Da das Mobiltelefon eines der Opfer während der Tat wohl zufällig gerade eine Audioaufnahme erstellte, konnten die Ermittler das Geschehen exakt rekonstruieren. Der Tonmitschnitt soll später im Lauf des Prozesses vorgespielt werden.

Immer wieder Streit unter Nachbarn

Zum Auftakt der Verhandlung wurde heute die Anklageschrift durch Staatsanwalt Thomas Junggeburth verlesen. Dem folgte der 64-jährige Angeklagte regungslos. An Händen und Füßen gefesselt, war er in den Gerichtssaal geführt worden. Es habe immer wieder Streit unter den Nachbarn in der Schubertstraße in Langweid gegeben, so der Staatsanwalt.

Der Angeklagte habe den anderen Mitbewohnern Vorgaben machen wollen und habe ein "impulsives Verhalten" an den Tag gelegt, wenn sich die Nachbarn nicht seinen Vorstellungen gemäß verhalten hätten.

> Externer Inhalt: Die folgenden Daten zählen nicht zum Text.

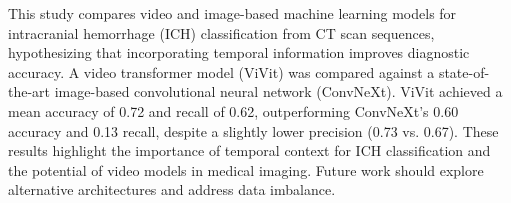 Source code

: This study compares video and image-based machine learning models for intracranial hemorrhage (ICH) classification from CT scan sequences, hypothesizing that incorporating temporal information improves diagnostic accuracy. A video transformer model (ViVit) was compared against a state-of-the-art image-based convolutional neural network (ConvNeXt). ViVit achieved a mean accuracy of 0.72 and recall of 0.62, outperforming ConvNeXt's 0.60 accuracy and 0.13 recall, despite a slightly lower precision (0.73 vs. 0.67). These results highlight the importance of temporal context for ICH classification and the potential of video models in medical imaging. Future work should explore alternative architectures and address data imbalance. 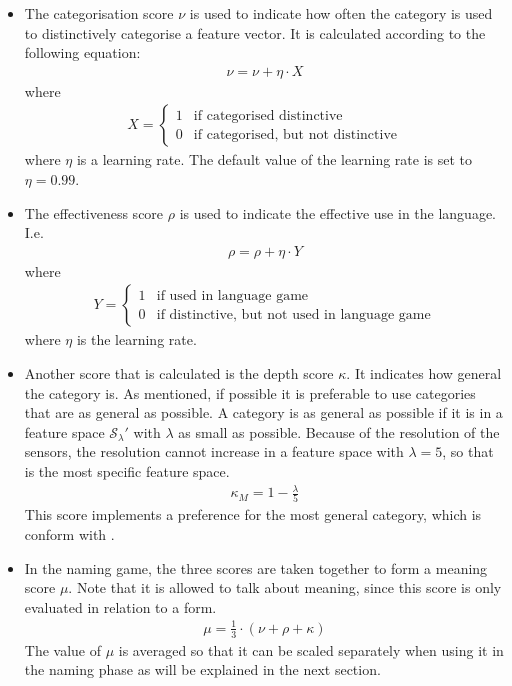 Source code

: \begin{itemize}
\item The categorisation score $\nu$ is used to indicate how often the category is used to distinctively categorise a feature vector. It is calculated according to the following equation:
\begin{eqnarray}
\nu = \nu + \eta \cdot X
\label{e:lg:nu}
\end{eqnarray}
where
\begin{eqnarray}
X = \left \{ \begin{array}{rl}
1 & \mbox{if categorised distinctive}\\\nonumber
0 & \mbox{if categorised, but not distinctive}\nonumber
\end{array} \right.
\end{eqnarray}
where $\eta$ is a learning rate. The default value of the learning rate is set to $\eta=0.99$.
 \item The effectiveness score $\rho$ is used to indicate the effective use in the language. I.e.
\begin{eqnarray}
\rho = \rho + \eta \cdot Y
\label{e:lg:rho}
\end{eqnarray}
where
\begin{eqnarray}
Y = \left \{ \begin{array}{rl}
1 & \mbox{if used in language game}\\\nonumber
0 & \mbox{if distinctive, but not used in language game}\nonumber
\end{array} \right.
\end{eqnarray}
where $\eta$ is the learning rate.
\item Another score that is calculated is the depth score $\kappa$. It indicates how general the category is. As mentioned, if possible it is preferable to use categories that are as general as possible. A category is as general as possible if it is in a feature space ${\mathcal S}_\lambda'$ with $\lambda$ as small as possible. Because of the resolution of the sensors, the resolution cannot increase in a feature space with $\lambda=5$, so that is the most specific feature space.
\begin{eqnarray}
\displaystyle
\kappa_M=1 - \frac{\lambda}{5}
\label{e:lg:kappa}
\end{eqnarray}
\noindent
This score implements a preference for the most general category, which is conform  with \citealt{steels:1996b}. 

\item In the naming game, the three scores are taken together to form a meaning score $\mu$. Note that it is allowed to talk about meaning, since this score is only evaluated in relation to a form.
\begin{eqnarray}
\displaystyle
\mu=\frac{1}{3}\cdot (\nu+\rho+\kappa)
\end{eqnarray}
\noindent
The value of $\mu$ is averaged so that it can be scaled separately when using it in the naming phase as will be explained in the next section.
\end{itemize}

Mal ging es um die Mülltonnen, mal um die Lautstärke der Gespräche auf der Terrasse. Immer wieder wurde auch die Polizei verständigt. So auch am Tattag, am letzten Freitag im Juli vergangenen Jahres, als die Lage eskalierte.

Angeklagter tötete innerhalb von 16 Sekunden drei Menschen

Der Angeklagte habe einen Nachbarn beschimpft, der seinerseits mit Beleidigungen reagiert haben soll. Als dieser dann auch noch die Polizei alarmierte, war laut Staatsanwaltschaft das Maß für den Angeklagten voll.

Der Angeklagte habe sich laut Staatsanwaltschaft zurückgezogen, seine Pistole geladen, für die er als Sportschütze eine Erlaubnis hatte, er habe sich Ohrenschützer aufgesetzt und im gemeinsamen Treppenhaus aus kurzer Entfernung auf ein 49 und 52 Jahre altes Nachbarehepaar gefeuert. Der Mann war gerade dabei, die Wocheneinkäufe ins Haus zu tragen. Nur vier Sekunden später habe der Angeklagte auf die nachfolgende Ehefrau des Nachbarn geschossen und dann noch einen zweiten Kopfschuss versetzt abgegeben. Beide Opfer starben noch im Flur des Hauses an ihren schweren Verletzungen.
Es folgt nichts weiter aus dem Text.